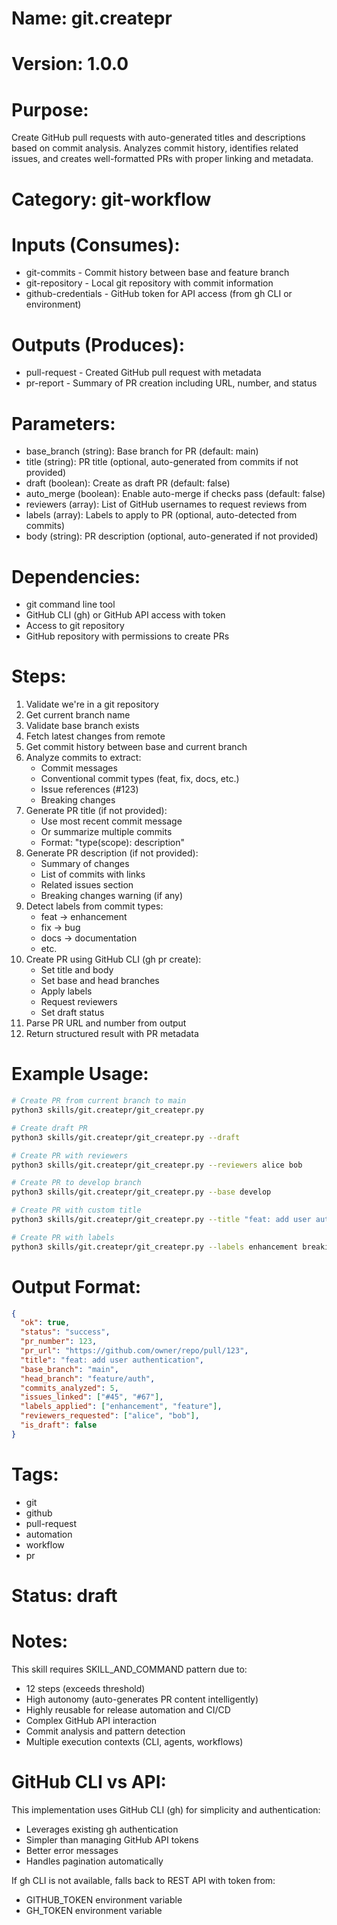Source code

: # Name: git.createpr

# Version: 1.0.0

# Purpose:
Create GitHub pull requests with auto-generated titles and descriptions based on commit analysis. Analyzes commit history, identifies related issues, and creates well-formatted PRs with proper linking and metadata.

# Category: git-workflow

# Inputs (Consumes):
- git-commits - Commit history between base and feature branch
- git-repository - Local git repository with commit information
- github-credentials - GitHub token for API access (from gh CLI or environment)

# Outputs (Produces):
- pull-request - Created GitHub pull request with metadata
- pr-report - Summary of PR creation including URL, number, and status

# Parameters:
- base_branch (string): Base branch for PR (default: main)
- title (string): PR title (optional, auto-generated from commits if not provided)
- draft (boolean): Create as draft PR (default: false)
- auto_merge (boolean): Enable auto-merge if checks pass (default: false)
- reviewers (array): List of GitHub usernames to request reviews from
- labels (array): Labels to apply to PR (optional, auto-detected from commits)
- body (string): PR description (optional, auto-generated if not provided)

# Dependencies:
- git command line tool
- GitHub CLI (gh) or GitHub API access with token
- Access to git repository
- GitHub repository with permissions to create PRs

# Steps:
1. Validate we're in a git repository
2. Get current branch name
3. Validate base branch exists
4. Fetch latest changes from remote
5. Get commit history between base and current branch
6. Analyze commits to extract:
   - Commit messages
   - Conventional commit types (feat, fix, docs, etc.)
   - Issue references (#123)
   - Breaking changes
7. Generate PR title (if not provided):
   - Use most recent commit message
   - Or summarize multiple commits
   - Format: "type(scope): description"
8. Generate PR description (if not provided):
   - Summary of changes
   - List of commits with links
   - Related issues section
   - Breaking changes warning (if any)
9. Detect labels from commit types:
   - feat → enhancement
   - fix → bug
   - docs → documentation
   - etc.
10. Create PR using GitHub CLI (gh pr create):
    - Set title and body
    - Set base and head branches
    - Apply labels
    - Request reviewers
    - Set draft status
11. Parse PR URL and number from output
12. Return structured result with PR metadata

# Example Usage:
```bash
# Create PR from current branch to main
python3 skills/git.createpr/git_createpr.py

# Create draft PR
python3 skills/git.createpr/git_createpr.py --draft

# Create PR with reviewers
python3 skills/git.createpr/git_createpr.py --reviewers alice bob

# Create PR to develop branch
python3 skills/git.createpr/git_createpr.py --base develop

# Create PR with custom title
python3 skills/git.createpr/git_createpr.py --title "feat: add user authentication"

# Create PR with labels
python3 skills/git.createpr/git_createpr.py --labels enhancement breaking-change
```

# Output Format:
```json
{
  "ok": true,
  "status": "success",
  "pr_number": 123,
  "pr_url": "https://github.com/owner/repo/pull/123",
  "title": "feat: add user authentication",
  "base_branch": "main",
  "head_branch": "feature/auth",
  "commits_analyzed": 5,
  "issues_linked": ["#45", "#67"],
  "labels_applied": ["enhancement", "feature"],
  "reviewers_requested": ["alice", "bob"],
  "is_draft": false
}
```

# Tags:
- git
- github
- pull-request
- automation
- workflow
- pr

# Status: draft

# Notes:
This skill requires SKILL_AND_COMMAND pattern due to:
- 12 steps (exceeds threshold)
- High autonomy (auto-generates PR content intelligently)
- Highly reusable for release automation and CI/CD
- Complex GitHub API interaction
- Commit analysis and pattern detection
- Multiple execution contexts (CLI, agents, workflows)

# GitHub CLI vs API:
This implementation uses GitHub CLI (gh) for simplicity and authentication:
- Leverages existing gh authentication
- Simpler than managing GitHub API tokens
- Better error messages
- Handles pagination automatically

If gh CLI is not available, falls back to REST API with token from:
- GITHUB_TOKEN environment variable
- GH_TOKEN environment variable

**Activity:**
Return all lines of the material that have "optional" in them.

**Exercise result:**
- title (string): PR title (optional, auto-generated from commits if not provided)
- labels (array): Labels to apply to PR (optional, auto-detected from commits)
- body (string): PR description (optional, auto-generated if not provided)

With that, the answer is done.